Count number of duplicates value within groups and subgroups in R [duplicate]
I have a dataframe:
COL1 COL2 COL3
A Canis lup
A Canis lupu
A Canis lupus
B Canis lupus
C Canis rattus
C Canis lupys
A Lottus po
B Lottus pi
B Lottus pe
and I would like to count for each COL1,COL2
, the number of duplicate COL1
values and get:
COL1 COL2 COL3 Ndup
A Canis lup 3
A Canis lupu 3
A Canis lupus 3
B Canis lupus 1
C Canis rattus 2
C Canis lupys 2
A Lottus po 1
B Lottus pi 2
B Lottus pe 2
Here is the dput format if it can helps:
structure(list(COL1 = c("A", "A", "A", "B", "C", "C", "A", "B",
"B"), COL2 = c("Canis", "Canis", "Canis", "Canis", "Canis", "Canis",
"Lottus", "Lottus", "Lottus"), COL3 = c("lup", "lupu", "lupus",
"lupus", "rattus", "lupys", "po", "pi", "pe")), row.names = c(NA,
-9L), class = "data.frame")
Note : COL3
is just here to illustrate that I have other columns in the dataframe.

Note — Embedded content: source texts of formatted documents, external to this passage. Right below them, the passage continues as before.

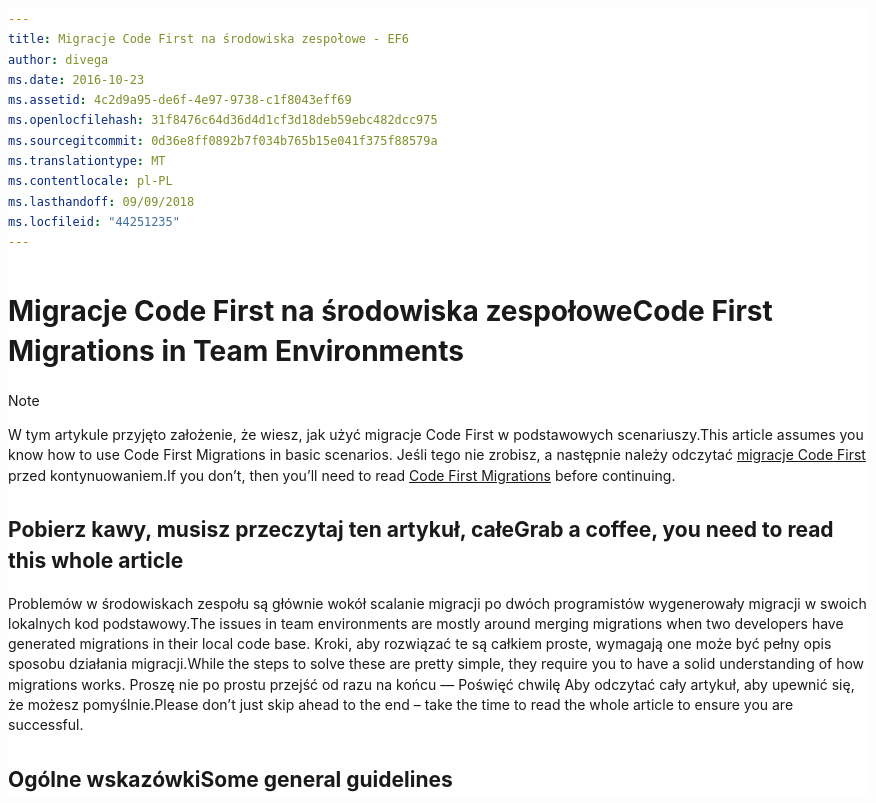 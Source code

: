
 ```yaml
---
title: Migracje Code First na środowiska zespołowe - EF6
author: divega
ms.date: 2016-10-23
ms.assetid: 4c2d9a95-de6f-4e97-9738-c1f8043eff69
ms.openlocfilehash: 31f8476c64d36d4d1cf3d18deb59ebc482dcc975
ms.sourcegitcommit: 0d36e8ff0892b7f034b765b15e041f375f88579a
ms.translationtype: MT
ms.contentlocale: pl-PL
ms.lasthandoff: 09/09/2018
ms.locfileid: "44251235"
---
```

# <a name="code-first-migrations-in-team-environments"></a><span data-ttu-id="40d63-102">Migracje Code First na środowiska zespołowe</span><span class="sxs-lookup"><span data-stu-id="40d63-102">Code First Migrations in Team Environments</span></span>
> [!NOTE]
> <span data-ttu-id="40d63-103">W tym artykule przyjęto założenie, że wiesz, jak użyć migracje Code First w podstawowych scenariuszy.</span><span class="sxs-lookup"><span data-stu-id="40d63-103">This article assumes you know how to use Code First Migrations in basic scenarios.</span></span> <span data-ttu-id="40d63-104">Jeśli tego nie zrobisz, a następnie należy odczytać [migracje Code First](~/ef6/modeling/code-first/migrations/index.md) przed kontynuowaniem.</span><span class="sxs-lookup"><span data-stu-id="40d63-104">If you don’t, then you’ll need to read [Code First Migrations](~/ef6/modeling/code-first/migrations/index.md) before continuing.</span></span>

## <a name="grab-a-coffee-you-need-to-read-this-whole-article"></a><span data-ttu-id="40d63-105">Pobierz kawy, musisz przeczytaj ten artykuł, całe</span><span class="sxs-lookup"><span data-stu-id="40d63-105">Grab a coffee, you need to read this whole article</span></span>

<span data-ttu-id="40d63-106">Problemów w środowiskach zespołu są głównie wokół scalanie migracji po dwóch programistów wygenerowały migracji w swoich lokalnych kod podstawowy.</span><span class="sxs-lookup"><span data-stu-id="40d63-106">The issues in team environments are mostly around merging migrations when two developers have generated migrations in their local code base.</span></span> <span data-ttu-id="40d63-107">Kroki, aby rozwiązać te są całkiem proste, wymagają one może być pełny opis sposobu działania migracji.</span><span class="sxs-lookup"><span data-stu-id="40d63-107">While the steps to solve these are pretty simple, they require you to have a solid understanding of how migrations works.</span></span> <span data-ttu-id="40d63-108">Proszę nie po prostu przejść od razu na końcu — Poświęć chwilę Aby odczytać cały artykuł, aby upewnić się, że możesz pomyślnie.</span><span class="sxs-lookup"><span data-stu-id="40d63-108">Please don’t just skip ahead to the end – take the time to read the whole article to ensure you are successful.</span></span>

## <a name="some-general-guidelines"></a><span data-ttu-id="40d63-109">Ogólne wskazówki</span><span class="sxs-lookup"><span data-stu-id="40d63-109">Some general guidelines</span></span>
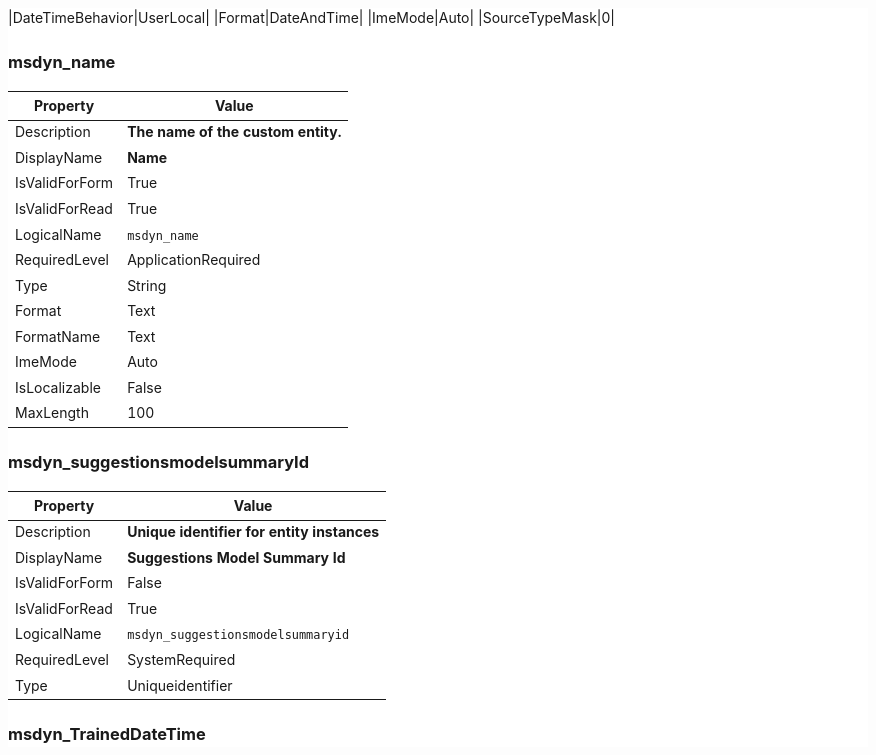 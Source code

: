 |DateTimeBehavior|UserLocal|
|Format|DateAndTime|
|ImeMode|Auto|
|SourceTypeMask|0|

### <a name="BKMK_msdyn_name"></a> msdyn_name

|Property|Value|
|---|---|
|Description|**The name of the custom entity.**|
|DisplayName|**Name**|
|IsValidForForm|True|
|IsValidForRead|True|
|LogicalName|`msdyn_name`|
|RequiredLevel|ApplicationRequired|
|Type|String|
|Format|Text|
|FormatName|Text|
|ImeMode|Auto|
|IsLocalizable|False|
|MaxLength|100|

### <a name="BKMK_msdyn_suggestionsmodelsummaryId"></a> msdyn_suggestionsmodelsummaryId

|Property|Value|
|---|---|
|Description|**Unique identifier for entity instances**|
|DisplayName|**Suggestions Model Summary Id**|
|IsValidForForm|False|
|IsValidForRead|True|
|LogicalName|`msdyn_suggestionsmodelsummaryid`|
|RequiredLevel|SystemRequired|
|Type|Uniqueidentifier|

### <a name="BKMK_msdyn_TrainedDateTime"></a> msdyn_TrainedDateTime
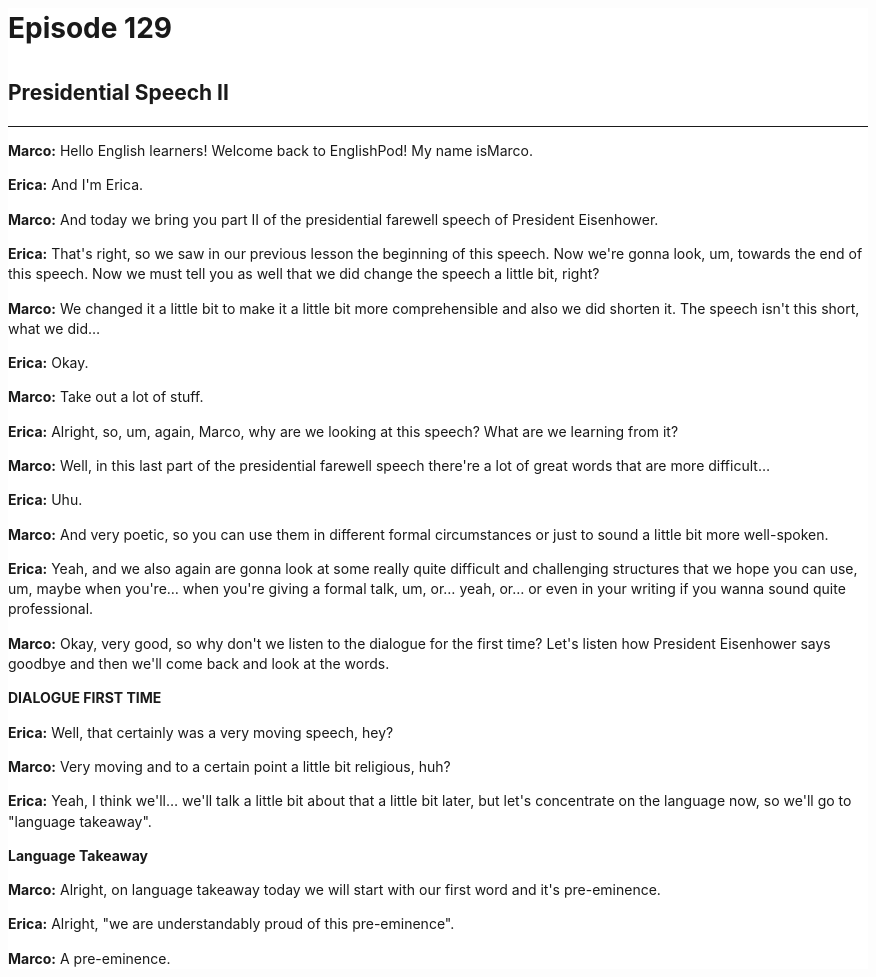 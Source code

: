 # Episode 129

## Presidential Speech II

---

**Marco:** Hello English learners! Welcome back to EnglishPod! My name isMarco. 

**Erica:** And I'm Erica. 

**Marco:** And today we bring you part II of the presidential farewell speech of President Eisenhower. 

**Erica:** That's right, so we saw in our previous lesson the beginning of this speech. Now we're gonna look, um, towards the end of this speech. Now we must tell you as well that we did change the speech a little bit, right? 

**Marco:** We changed it a little bit to make it a little bit more comprehensible and also we did shorten it. The speech isn't this short, what we did… 

**Erica:** Okay. 

**Marco:** Take out a lot of stuff. 

**Erica:** Alright, so, um, again, Marco, why are we looking at this speech? What are we learning from it? 

**Marco:** Well, in this last part of the presidential farewell speech there're a lot of great words that are more difficult… 

**Erica:** Uhu. 

**Marco:** And very poetic, so you can use them in different formal circumstances or just to sound a little bit more well-spoken. 

**Erica:** Yeah, and we also again are gonna look at some really quite difficult and challenging structures that we hope you can use, um, maybe when you're… when you're giving a formal talk, um, or… yeah, or… or even in your writing if you wanna sound quite professional. 

**Marco:** Okay, very good, so why don't we listen to the dialogue for the first time? Let's listen how President Eisenhower says goodbye and then we'll come back and look at the words. 

**DIALOGUE FIRST TIME** 

**Erica:** Well, that certainly was a very moving speech, hey? 

**Marco:** Very moving and to a certain point a little bit religious, huh? 

**Erica:** Yeah, I think we'll… we'll talk a little bit about that a little bit later, but let's concentrate on the language now, so we'll go to "language takeaway". 

**Language Takeaway** 

**Marco:** Alright, on language takeaway today we will start with our first word and it's pre-eminence. 

**Erica:** Alright, "we are understandably proud of this pre-eminence". 

**Marco:** A pre-eminence.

We can just easily use dplyr::add_count
.
library(dplyr)
df %>%
add_count(COL1, COL2, name = "Ndup")
#> # A tibble: 9 × 4
#> # Groups: COL1, COL2 [5]
#> COL1 COL2 COL3 Ndup
#> <chr> <chr> <chr> <int>
#> 1 A Canis lup 3
#> 2 A Canis lupu 3
#> 3 A Canis lupus 3
#> 4 B Canis lupus 1
#> 5 C Canis rattus 2
#> 6 C Canis lupys 2
#> 7 A Lottus po 1
#> 8 B Lottus pi 2
#> 9 B Lottus pe 2